- **Task directions**
For this exercise, copy each line of the records that contains the word "closing".
■ ■ ■ ■ ■
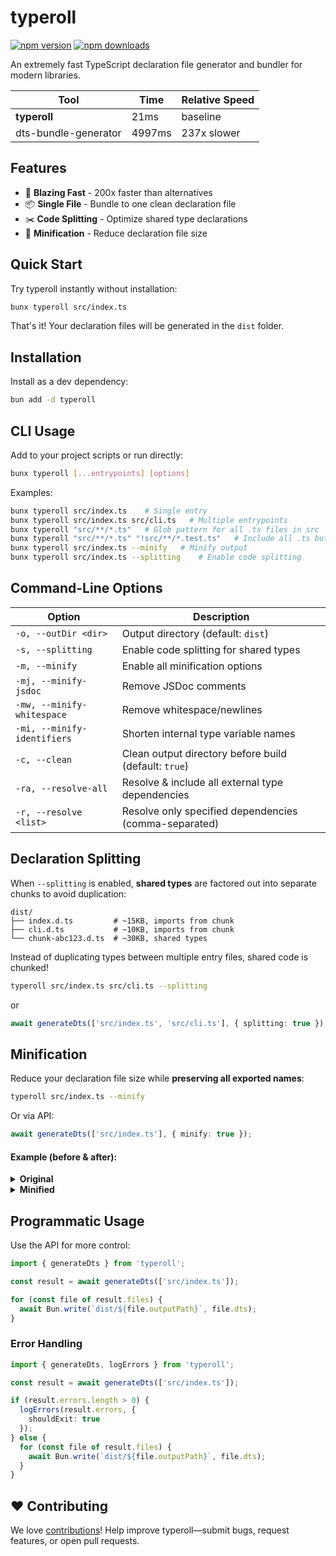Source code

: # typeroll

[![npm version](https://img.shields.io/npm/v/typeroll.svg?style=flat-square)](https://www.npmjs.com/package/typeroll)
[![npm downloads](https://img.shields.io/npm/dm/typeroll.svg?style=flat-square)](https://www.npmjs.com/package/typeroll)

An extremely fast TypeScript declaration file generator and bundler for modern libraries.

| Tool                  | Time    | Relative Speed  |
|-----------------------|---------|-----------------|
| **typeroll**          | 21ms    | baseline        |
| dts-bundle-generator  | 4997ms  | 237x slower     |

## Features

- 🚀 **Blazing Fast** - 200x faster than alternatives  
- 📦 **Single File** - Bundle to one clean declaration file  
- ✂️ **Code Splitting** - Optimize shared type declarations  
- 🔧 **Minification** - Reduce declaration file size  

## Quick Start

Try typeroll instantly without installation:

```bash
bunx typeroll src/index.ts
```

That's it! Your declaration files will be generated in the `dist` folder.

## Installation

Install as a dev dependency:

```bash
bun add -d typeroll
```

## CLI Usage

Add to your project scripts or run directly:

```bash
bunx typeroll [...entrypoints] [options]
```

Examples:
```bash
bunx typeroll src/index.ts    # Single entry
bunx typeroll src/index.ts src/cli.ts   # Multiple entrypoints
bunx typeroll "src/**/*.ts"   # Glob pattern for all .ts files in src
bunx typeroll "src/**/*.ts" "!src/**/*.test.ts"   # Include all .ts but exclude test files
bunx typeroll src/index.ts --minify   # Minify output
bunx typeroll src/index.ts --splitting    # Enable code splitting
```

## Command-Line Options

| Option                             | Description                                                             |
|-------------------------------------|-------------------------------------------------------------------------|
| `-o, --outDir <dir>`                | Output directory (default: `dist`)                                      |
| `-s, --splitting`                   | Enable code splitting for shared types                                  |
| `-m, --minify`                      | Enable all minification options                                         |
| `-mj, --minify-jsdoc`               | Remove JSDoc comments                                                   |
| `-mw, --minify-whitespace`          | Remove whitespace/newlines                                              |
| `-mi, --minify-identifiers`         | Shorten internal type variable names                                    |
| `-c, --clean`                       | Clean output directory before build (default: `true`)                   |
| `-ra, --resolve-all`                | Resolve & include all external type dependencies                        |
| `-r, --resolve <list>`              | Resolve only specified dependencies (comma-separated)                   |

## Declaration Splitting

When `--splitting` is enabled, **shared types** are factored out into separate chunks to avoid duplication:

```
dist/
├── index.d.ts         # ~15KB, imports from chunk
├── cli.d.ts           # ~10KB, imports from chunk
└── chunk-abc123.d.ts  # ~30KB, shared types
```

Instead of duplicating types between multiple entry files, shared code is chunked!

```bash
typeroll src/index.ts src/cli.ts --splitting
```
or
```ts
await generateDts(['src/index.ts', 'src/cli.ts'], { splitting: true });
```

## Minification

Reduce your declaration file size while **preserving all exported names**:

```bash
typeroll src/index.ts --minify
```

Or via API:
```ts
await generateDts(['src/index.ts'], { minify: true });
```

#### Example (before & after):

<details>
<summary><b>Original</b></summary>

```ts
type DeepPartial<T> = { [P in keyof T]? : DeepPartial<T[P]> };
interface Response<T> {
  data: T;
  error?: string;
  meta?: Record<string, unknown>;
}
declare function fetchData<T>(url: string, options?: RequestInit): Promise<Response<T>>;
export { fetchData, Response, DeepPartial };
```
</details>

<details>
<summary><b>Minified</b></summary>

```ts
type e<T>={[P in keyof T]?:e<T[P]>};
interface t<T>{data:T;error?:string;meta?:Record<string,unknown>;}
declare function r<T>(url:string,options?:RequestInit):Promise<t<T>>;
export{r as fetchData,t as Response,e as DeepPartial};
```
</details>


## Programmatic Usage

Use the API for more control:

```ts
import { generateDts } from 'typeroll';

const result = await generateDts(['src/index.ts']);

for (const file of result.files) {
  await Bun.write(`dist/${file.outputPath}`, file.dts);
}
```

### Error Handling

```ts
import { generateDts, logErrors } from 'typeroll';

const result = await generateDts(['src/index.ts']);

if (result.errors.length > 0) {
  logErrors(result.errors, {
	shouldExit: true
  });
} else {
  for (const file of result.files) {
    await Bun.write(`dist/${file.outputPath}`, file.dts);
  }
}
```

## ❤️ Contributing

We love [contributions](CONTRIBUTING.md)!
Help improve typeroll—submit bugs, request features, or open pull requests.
■ ■ ■ ■ ■
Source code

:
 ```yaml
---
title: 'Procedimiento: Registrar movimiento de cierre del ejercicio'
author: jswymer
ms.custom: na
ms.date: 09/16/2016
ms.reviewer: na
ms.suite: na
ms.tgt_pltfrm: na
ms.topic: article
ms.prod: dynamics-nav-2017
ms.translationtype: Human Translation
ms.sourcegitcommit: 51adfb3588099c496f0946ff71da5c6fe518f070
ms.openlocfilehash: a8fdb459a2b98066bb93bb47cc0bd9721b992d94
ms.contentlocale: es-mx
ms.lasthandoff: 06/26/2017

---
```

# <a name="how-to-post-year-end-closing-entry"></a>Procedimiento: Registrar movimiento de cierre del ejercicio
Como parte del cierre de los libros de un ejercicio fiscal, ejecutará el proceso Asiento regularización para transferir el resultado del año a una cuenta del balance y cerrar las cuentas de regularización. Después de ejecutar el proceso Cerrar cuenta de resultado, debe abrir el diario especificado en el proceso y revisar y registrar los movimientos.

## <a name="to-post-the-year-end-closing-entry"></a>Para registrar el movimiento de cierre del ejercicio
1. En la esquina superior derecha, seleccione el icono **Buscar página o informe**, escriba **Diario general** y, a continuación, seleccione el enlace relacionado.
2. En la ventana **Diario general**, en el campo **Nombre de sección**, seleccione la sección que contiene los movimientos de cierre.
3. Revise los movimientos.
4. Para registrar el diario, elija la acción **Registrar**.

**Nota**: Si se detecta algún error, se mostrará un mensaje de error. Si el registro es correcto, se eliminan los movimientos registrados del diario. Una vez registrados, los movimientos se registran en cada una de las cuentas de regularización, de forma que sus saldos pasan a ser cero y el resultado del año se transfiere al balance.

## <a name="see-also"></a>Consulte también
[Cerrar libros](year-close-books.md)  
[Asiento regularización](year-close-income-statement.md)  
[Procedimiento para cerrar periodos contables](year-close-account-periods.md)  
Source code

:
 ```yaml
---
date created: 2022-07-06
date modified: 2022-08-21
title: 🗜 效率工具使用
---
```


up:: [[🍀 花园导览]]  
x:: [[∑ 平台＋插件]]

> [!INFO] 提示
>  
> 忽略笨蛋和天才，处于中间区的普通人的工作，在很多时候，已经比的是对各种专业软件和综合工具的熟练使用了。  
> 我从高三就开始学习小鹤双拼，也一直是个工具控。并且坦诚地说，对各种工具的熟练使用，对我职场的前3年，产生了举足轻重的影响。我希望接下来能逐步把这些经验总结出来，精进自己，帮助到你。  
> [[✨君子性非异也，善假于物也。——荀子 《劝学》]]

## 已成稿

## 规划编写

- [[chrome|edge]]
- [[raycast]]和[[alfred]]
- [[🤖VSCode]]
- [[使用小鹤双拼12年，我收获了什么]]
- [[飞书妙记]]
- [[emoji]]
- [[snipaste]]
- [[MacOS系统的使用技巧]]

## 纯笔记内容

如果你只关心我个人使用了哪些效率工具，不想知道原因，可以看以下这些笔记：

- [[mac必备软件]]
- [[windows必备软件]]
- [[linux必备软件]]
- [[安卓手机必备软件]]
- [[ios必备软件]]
■ ■ ■ ■ ■
- **The completed task**
# <a name="how-to-post-year-end-closing-entry"></a>Procedimiento: Registrar movimiento de cierre del ejercicio
## <a name="to-post-the-year-end-closing-entry"></a>Para registrar el movimiento de cierre del ejercicio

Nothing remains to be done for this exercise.